Dearest Tonemiller, bare with us for a minute as we get a little dry. In January of 2020 the USC Annenberg Inclusive Initiative published a rapport on inclusion in American popular music from 2012 – 2019. For artists the ratio of men to women was 3.6:1 in 2019. For producers it stood at 37:1 and of these women only 8 out of 1093 were of color. Only 12.5% of the working songwriters are women and less than 1% of 800 popular songs have only female writers. You get the point: according to their study it is as we all expected: women are still underrepresented in the music industry (shocker). Why is this and how can we change it? To help us answer these questions we have invited music founder and CEO of the radio and podcast “Women of Substance”: Bree Noble.

A SOLVER – Introducing Bree Noble
Bree greets us in our meeting room on the 9th floor where the sun always shines and they serve cold drinks and fresh sandwiches all day (just kidding, it was Zoom of course…) For some reason our Tonemama hearts are beating a little extra… afterall, she was featured in Forbes magazine under the title “The Power of Podcasting to fight the Patriarchy”.
Bree Noble lived a double life for many years: at night she was a singer/songwriter and during the day she could be found working within finance for a big shot opera company. One day a lightbulb went on over Noble’s head and she realized she should treat her own artist career as a small business: “I had all these business skills, yet I’d never thought about actually using them to forward my music career!”

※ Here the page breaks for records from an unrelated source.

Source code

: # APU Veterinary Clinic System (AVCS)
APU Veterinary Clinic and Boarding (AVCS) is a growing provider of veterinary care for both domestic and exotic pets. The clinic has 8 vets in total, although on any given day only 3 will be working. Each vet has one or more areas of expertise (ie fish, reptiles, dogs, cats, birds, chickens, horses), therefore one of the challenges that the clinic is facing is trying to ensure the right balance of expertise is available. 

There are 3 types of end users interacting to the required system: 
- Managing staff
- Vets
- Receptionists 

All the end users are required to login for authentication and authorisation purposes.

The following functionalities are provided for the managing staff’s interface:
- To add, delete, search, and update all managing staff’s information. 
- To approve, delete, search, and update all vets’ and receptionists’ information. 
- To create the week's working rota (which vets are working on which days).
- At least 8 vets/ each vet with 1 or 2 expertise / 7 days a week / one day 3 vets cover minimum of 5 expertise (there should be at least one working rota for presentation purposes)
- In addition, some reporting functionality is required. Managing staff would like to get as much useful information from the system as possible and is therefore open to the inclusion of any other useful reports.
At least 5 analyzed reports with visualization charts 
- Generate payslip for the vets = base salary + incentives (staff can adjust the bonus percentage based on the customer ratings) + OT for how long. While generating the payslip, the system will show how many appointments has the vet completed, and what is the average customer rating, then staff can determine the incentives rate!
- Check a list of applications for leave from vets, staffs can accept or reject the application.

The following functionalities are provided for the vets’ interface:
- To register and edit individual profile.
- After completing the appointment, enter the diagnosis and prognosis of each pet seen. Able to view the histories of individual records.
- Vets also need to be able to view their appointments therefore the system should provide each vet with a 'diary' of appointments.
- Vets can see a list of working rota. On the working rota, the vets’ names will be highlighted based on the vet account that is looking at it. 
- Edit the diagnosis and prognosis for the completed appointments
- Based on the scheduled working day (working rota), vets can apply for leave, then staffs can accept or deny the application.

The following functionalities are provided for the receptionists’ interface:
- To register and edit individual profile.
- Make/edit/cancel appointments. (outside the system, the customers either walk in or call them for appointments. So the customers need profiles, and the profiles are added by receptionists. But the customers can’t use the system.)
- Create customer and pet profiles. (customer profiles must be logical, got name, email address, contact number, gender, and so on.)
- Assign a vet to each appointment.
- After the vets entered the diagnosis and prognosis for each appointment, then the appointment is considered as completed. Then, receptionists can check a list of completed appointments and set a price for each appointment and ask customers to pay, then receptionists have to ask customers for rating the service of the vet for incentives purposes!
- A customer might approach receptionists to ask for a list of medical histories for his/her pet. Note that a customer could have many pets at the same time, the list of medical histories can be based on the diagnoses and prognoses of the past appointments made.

She quit her job and spent the next seven years touring and working as a singer/songwriter. (Woop woop! We LOVE when the story starts out with someone quitting their boring and serious job to follow a passion in the arts!)
“As I was touring I connected with a lot of other female artists and I loved what they were doing and I was like ‘oh my gosh these people have amazing music why am I not hearing it anywhere?’ And so I decided to create a platform for female artists to get their music out there and I called it Women of Substance.”

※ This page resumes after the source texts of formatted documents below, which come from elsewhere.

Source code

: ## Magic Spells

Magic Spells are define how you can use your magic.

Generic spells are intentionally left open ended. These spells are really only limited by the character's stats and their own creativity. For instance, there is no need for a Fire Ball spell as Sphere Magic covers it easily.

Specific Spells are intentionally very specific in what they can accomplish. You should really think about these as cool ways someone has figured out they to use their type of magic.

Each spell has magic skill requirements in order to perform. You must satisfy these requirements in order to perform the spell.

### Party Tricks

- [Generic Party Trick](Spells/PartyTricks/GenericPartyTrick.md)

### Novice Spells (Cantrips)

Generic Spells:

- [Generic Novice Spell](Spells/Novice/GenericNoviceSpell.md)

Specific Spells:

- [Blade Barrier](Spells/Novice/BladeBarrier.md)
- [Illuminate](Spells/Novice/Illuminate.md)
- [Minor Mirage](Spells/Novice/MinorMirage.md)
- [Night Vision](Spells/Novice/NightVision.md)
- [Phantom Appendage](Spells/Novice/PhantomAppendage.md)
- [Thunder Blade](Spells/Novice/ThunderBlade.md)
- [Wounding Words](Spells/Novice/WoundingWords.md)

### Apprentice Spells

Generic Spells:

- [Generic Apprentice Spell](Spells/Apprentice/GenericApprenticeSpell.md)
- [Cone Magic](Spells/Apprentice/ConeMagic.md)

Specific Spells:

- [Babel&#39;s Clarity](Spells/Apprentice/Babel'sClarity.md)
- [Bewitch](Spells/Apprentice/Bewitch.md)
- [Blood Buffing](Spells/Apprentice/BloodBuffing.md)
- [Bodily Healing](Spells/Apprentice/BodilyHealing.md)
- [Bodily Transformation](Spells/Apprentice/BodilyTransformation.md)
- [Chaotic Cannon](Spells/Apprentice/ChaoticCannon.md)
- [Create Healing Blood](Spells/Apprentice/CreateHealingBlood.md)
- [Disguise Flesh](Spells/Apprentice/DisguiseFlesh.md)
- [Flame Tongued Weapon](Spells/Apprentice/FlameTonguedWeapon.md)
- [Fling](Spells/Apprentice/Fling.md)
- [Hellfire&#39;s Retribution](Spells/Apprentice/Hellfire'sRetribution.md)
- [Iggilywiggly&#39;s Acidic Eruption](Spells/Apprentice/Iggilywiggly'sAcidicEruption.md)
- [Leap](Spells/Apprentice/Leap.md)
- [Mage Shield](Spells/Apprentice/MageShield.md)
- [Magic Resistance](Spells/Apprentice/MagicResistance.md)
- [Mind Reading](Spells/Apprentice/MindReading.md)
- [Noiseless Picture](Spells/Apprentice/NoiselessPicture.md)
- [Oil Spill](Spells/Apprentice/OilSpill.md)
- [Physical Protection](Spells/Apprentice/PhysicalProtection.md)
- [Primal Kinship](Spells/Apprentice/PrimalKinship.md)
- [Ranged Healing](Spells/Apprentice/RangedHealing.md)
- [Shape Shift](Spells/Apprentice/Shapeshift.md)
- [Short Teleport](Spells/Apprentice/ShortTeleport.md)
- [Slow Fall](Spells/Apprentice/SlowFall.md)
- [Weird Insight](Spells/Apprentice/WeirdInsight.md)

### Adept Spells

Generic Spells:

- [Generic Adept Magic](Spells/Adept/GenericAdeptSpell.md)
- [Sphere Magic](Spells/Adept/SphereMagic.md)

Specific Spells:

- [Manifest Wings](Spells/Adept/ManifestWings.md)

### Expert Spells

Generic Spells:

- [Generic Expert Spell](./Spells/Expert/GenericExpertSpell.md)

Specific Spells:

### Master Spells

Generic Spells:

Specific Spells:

She initially just did it for herself as a hobby, but then it started catching on, and she realized there was something to this. Within five years she had built a substantial community with thousands of female artists on her mailing list as well as hosting a successful podcast (they currently have over a thousand episodes).
A SOLUTION – All female music platforms
Why is it important to promote women?
“It was important to promote women in music when I first started out because I don’t think they were getting the promotional opportunities they should have. Some people think it’s counterproductive to have a separated platform just for women, but the end goal is to get more of this music out in the mainstream and see that women are equally represented on any playlist or radio channel and I felt that in order to do that I had to create a platform that only highlighted women.”

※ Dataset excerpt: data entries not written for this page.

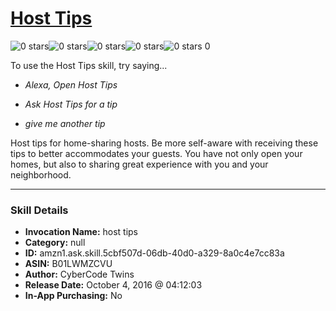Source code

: # [Host Tips](http://alexa.amazon.com/#skills/amzn1.ask.skill.5cbf507d-06db-40d0-a329-8a0c4e7cc83a)
![0 stars](../../images/ic_star_border_black_18dp_1x.png)![0 stars](../../images/ic_star_border_black_18dp_1x.png)![0 stars](../../images/ic_star_border_black_18dp_1x.png)![0 stars](../../images/ic_star_border_black_18dp_1x.png)![0 stars](../../images/ic_star_border_black_18dp_1x.png) 0

To use the Host Tips skill, try saying...

* *Alexa, Open Host Tips*

* *Ask Host Tips for a tip*

* *give me another tip*

Host tips for home-sharing hosts. Be more self-aware with receiving these tips to better accommodates your guests. You have not only open your homes, but also to sharing great experience with you and your neighborhood.

***

### Skill Details

* **Invocation Name:** host tips
* **Category:** null
* **ID:** amzn1.ask.skill.5cbf507d-06db-40d0-a329-8a0c4e7cc83a
* **ASIN:** B01LWMZCVU
* **Author:** CyberCode Twins
* **Release Date:** October 4, 2016 @ 04:12:03
* **In-App Purchasing:** No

Why is music a male dominated field to begin with?
Bree tells us as an apropos that she was listening to an old episode of a radio show from 1978 where a band was being interviewed. They had a female guitar and bass player who spoke about the consistent public belief that they didn’t play their own instruments, but rather to a track (a female guitar and bass player…how outrageous, 1970’s!) Just forty-two years ago this was a reality and that like most other fields, the inherent patriarchal structuring takes time to undo..
How do we make the next generation different?
“Luckily there are alot of organizations like Soundgirls and Women’s Audio Mission that are focusing on educating girls from an early age that this is a field they can enter into. It starts with that, they need to have role models. I think that if we can raise up women through these all-female platforms we will eventually create equality.”
Noble goes on by saying that you can also insist on being equal at certain events and tells us about when she hosted her first profitable musician summit in 2018 their goal was that at least half the speakers were women.
“If we set goals like that for certain events, these talented women are going to get known out there and again – we will create equality.”
What’s the advice for women who feel they are being held back in their careers because of their genitals?
“The first advice I would give is to always get involved in a community, that is why I have a community on Facebook that is free, I also have a paid community called the Female Musician Academy, but the free one is really about providing a safe place where women can talk about these issues.”
She goes on to say that some people feel they’re alone in being discriminated against, and that talking to and hearing about other people who have been through similar experiences help them feel more empowered to fight against it.